Pero explicaron que esa unidad estaba ahí en garantía porque quien la conducía aceptó ser responsable de un choque donde José Andrés Álvarez Velázquez resultó afectado.

La motocicleta quedó con varios daños y él con algunas lesiones por lo que el conductor de la camioneta roja accedió a un acuerdo con la familia para subsanar los daños.

El incidente ocurrió en Playas de Tijuana el viernes pasado. Llegó un perito de la policía municipal según recuerdan los familiares pero como le dijeron que se arreglarían entre particulares, se retiró.

«Tengo videos donde el muchacho está llevando la moto a mi casa y deja la camioneta en garantía» recuerda la madre de Andrés refiriéndose Gustavo el conductor de la camioneta roja.

«Y me dijo: <Dame un mes para pagar> y le dije: < Está bien yo te doy un mes para que pagues no te preocupes tu camioneta aquí va a estar bien pero firmame una carta responsiva > «Me dijo: <Sí, no hay ningún problema yo te la firmo > Y a la mera hora dijo; No! no te la puedo dejar»

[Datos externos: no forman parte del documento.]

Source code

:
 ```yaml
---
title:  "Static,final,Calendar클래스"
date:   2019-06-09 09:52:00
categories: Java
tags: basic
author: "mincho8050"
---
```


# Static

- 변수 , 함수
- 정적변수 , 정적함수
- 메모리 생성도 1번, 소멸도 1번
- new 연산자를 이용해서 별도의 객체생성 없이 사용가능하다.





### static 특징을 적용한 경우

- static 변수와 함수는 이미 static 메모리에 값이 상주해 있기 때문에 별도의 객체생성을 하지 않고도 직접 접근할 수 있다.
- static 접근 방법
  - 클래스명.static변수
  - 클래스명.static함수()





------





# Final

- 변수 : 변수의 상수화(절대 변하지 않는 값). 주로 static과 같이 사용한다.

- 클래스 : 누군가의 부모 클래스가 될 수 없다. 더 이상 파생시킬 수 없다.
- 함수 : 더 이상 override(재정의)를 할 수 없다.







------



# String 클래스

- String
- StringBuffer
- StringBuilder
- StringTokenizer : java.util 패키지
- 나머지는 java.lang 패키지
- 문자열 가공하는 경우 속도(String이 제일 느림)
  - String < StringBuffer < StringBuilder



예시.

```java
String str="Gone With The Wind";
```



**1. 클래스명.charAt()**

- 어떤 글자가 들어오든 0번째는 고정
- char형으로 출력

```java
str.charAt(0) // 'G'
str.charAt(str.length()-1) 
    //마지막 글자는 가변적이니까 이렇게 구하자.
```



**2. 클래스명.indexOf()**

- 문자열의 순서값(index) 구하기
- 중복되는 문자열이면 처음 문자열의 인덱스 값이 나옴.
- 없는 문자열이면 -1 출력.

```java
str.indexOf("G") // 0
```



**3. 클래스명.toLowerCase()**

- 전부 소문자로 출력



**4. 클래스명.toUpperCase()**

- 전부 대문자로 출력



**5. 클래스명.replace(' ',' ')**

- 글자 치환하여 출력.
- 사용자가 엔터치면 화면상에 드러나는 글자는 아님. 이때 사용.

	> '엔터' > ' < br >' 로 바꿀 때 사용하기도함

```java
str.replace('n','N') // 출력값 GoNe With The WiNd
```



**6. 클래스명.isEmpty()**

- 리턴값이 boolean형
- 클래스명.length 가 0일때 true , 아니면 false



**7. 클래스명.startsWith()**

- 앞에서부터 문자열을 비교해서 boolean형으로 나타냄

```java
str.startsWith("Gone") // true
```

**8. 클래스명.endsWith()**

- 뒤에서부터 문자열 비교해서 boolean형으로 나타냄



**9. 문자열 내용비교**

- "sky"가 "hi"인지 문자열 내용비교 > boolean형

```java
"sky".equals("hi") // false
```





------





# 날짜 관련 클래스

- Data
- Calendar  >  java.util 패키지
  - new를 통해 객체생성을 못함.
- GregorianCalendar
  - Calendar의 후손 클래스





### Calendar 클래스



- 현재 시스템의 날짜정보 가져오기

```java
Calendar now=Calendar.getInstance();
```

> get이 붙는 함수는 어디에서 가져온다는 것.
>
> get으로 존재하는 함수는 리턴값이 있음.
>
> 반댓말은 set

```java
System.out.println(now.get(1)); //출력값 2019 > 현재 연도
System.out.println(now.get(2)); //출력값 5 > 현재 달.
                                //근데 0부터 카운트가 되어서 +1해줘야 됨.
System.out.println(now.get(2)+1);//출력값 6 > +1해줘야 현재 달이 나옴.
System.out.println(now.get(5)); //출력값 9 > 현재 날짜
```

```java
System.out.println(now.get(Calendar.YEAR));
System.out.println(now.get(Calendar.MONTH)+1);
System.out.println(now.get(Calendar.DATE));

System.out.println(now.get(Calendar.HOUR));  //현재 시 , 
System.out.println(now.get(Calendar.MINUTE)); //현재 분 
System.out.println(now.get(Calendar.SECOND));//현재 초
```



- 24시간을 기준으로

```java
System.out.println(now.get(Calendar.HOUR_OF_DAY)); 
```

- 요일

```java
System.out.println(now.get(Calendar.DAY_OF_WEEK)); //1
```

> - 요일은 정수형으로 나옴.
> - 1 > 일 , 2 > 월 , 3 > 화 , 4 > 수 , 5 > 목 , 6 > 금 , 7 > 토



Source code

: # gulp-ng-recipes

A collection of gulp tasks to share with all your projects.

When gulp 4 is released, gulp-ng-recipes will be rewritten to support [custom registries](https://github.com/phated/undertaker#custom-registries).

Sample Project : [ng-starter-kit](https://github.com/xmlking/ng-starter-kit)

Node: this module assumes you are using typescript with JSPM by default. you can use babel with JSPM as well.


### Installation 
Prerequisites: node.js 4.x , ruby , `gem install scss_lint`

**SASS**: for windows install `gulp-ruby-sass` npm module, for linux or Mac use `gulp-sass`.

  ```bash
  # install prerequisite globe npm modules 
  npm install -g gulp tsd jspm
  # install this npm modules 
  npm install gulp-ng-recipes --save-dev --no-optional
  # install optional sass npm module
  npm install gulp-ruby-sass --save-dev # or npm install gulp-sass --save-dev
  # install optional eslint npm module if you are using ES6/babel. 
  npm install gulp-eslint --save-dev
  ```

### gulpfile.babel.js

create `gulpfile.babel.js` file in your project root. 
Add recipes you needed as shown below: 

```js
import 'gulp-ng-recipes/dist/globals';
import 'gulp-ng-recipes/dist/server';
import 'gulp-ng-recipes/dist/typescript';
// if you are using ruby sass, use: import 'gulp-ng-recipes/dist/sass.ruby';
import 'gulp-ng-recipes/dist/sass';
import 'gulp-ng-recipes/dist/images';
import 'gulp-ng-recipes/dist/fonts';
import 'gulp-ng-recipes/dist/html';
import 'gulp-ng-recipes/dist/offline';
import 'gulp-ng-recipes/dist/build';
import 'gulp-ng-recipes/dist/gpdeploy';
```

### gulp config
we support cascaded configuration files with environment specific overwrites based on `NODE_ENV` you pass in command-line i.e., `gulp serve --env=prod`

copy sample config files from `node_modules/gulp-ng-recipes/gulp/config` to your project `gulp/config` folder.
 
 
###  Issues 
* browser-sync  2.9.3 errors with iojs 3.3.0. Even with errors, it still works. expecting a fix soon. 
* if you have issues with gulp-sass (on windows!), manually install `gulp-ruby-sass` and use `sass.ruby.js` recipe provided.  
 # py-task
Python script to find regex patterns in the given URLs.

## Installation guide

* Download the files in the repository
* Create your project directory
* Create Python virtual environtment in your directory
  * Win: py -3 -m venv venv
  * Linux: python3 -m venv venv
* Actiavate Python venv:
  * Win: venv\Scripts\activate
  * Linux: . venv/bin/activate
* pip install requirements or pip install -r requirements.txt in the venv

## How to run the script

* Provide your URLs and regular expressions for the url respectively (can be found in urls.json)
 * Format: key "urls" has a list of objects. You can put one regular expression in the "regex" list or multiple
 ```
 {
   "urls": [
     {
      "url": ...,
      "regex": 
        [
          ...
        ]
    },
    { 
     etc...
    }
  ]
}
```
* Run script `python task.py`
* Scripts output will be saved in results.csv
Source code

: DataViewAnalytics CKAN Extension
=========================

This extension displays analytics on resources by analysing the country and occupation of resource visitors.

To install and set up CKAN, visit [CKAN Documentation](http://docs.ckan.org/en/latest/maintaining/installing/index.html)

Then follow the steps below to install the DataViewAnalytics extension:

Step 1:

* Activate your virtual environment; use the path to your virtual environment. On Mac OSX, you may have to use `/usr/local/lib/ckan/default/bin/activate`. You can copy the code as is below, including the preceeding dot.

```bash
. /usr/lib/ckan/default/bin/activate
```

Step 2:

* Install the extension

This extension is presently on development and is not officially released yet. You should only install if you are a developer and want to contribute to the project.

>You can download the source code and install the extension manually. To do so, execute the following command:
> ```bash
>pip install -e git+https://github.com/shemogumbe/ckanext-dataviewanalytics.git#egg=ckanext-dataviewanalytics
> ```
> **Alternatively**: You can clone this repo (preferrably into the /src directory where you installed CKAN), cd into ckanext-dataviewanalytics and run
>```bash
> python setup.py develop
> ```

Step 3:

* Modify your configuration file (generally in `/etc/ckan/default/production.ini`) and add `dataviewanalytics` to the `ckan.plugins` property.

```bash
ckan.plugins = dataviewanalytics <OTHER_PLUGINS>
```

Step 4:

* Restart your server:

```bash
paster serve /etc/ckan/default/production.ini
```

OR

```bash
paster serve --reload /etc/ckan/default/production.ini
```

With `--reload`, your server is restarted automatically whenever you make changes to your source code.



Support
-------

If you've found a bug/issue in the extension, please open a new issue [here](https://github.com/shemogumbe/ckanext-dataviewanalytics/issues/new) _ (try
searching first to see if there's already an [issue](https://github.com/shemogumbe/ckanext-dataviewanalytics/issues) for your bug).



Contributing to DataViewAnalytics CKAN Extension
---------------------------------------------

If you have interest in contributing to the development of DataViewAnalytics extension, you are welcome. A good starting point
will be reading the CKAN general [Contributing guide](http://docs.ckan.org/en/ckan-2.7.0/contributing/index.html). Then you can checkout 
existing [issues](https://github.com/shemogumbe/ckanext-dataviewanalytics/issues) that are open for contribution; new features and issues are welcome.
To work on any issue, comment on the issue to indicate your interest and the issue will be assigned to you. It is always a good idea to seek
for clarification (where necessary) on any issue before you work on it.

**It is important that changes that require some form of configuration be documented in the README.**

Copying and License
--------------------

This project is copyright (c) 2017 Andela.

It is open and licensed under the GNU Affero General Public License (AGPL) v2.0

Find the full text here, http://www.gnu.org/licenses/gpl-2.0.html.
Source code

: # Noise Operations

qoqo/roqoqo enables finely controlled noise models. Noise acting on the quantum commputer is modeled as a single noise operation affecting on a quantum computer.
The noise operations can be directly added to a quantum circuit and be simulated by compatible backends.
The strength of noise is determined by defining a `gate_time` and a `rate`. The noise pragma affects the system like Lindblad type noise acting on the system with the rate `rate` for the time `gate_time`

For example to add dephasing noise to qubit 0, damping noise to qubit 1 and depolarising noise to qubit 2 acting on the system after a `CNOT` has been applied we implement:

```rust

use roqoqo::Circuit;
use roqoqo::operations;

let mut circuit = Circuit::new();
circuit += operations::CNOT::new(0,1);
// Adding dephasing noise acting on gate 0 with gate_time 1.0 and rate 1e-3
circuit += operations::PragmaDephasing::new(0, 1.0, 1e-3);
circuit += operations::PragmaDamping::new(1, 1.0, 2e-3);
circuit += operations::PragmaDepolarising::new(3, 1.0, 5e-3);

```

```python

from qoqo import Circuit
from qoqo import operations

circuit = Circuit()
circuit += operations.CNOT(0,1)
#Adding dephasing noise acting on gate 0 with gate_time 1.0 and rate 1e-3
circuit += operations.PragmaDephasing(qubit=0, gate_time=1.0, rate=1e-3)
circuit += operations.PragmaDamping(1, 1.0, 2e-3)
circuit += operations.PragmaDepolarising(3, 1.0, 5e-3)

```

En medio del llanto, la mujer muestra un video en su teléfono donde se ve a Gustavo, subiendo junto con los familiares de Andrés la motocicleta averiada a la caja del Pick Up rojo.

La mamá del joven que recién se graduó como criminalista asegura que los videos y los documentos que le dejó Gustavo como parte del acuerdo se los mostró a los agentes pero no sirvió de nada.

«Primero llegaron y se querían meter a fuerzas, amedrentaron a mi hijo yo no estaba en casa, con palabras altisonantes un oficial, los otros no».

Aparentemente alguien- no están seguros de que haya sido quien se identificó como Gustavo- puso una denuncia de que le robaron la camioneta «con lujo de violencia».

La enfermera alcanzó a llegar a su casa para tratar de convencer a las autoridades que no ocurrió tal robo.

«No entraron con lujo de violencia pero sí, uno en especial sí se puso muy prepotente y fue el que agarró a mi hijo y dijo me lo voy a llevar a producto de gallina, «Me lo voy a llevar» y lo subió a la camioneta.

La Fiscalía llegó con una grúa y sacaron la camioneta Chevrolet roja involucrada en el choque.

La familia considera que fue una detención arbitraria y un abuso de autoridad.

Junto con otros testigos que pidieron el anonimato, también consideran sospechoso el comportamiento de quien estaba a cargo de los policías estatales por la insistencia para ingresar al domicilio sin orden judicial y la negativa a aceptar las pruebas para que la dependencia estatal pudiera comprobar que el conductor de la camioneta Chevrolet lo llevó de manera  voluntaria.

Entrada la tarde la madre seguía buscando la manera de comprobar la inocencia de Andrés a quien apenas le pudo llevar algo de comer, pero no le dejaron verlo, allá en las instalaciones ubicadas por la Central Camionera.

«Yo vengo a pedir que me ayuden para poder sacar a mi hijo. Yo no sé a qué instancia recurrir no conozco a nadie yo no tengo familia aquí. ¿Qué es lo que tengo que hacer?» dijo entre lagrimas y en un desgarrador reclamo.

Tijuanapress.com se comunicó con la Fiscalía en busca de su versión de los hechos pero no hubo respuesta.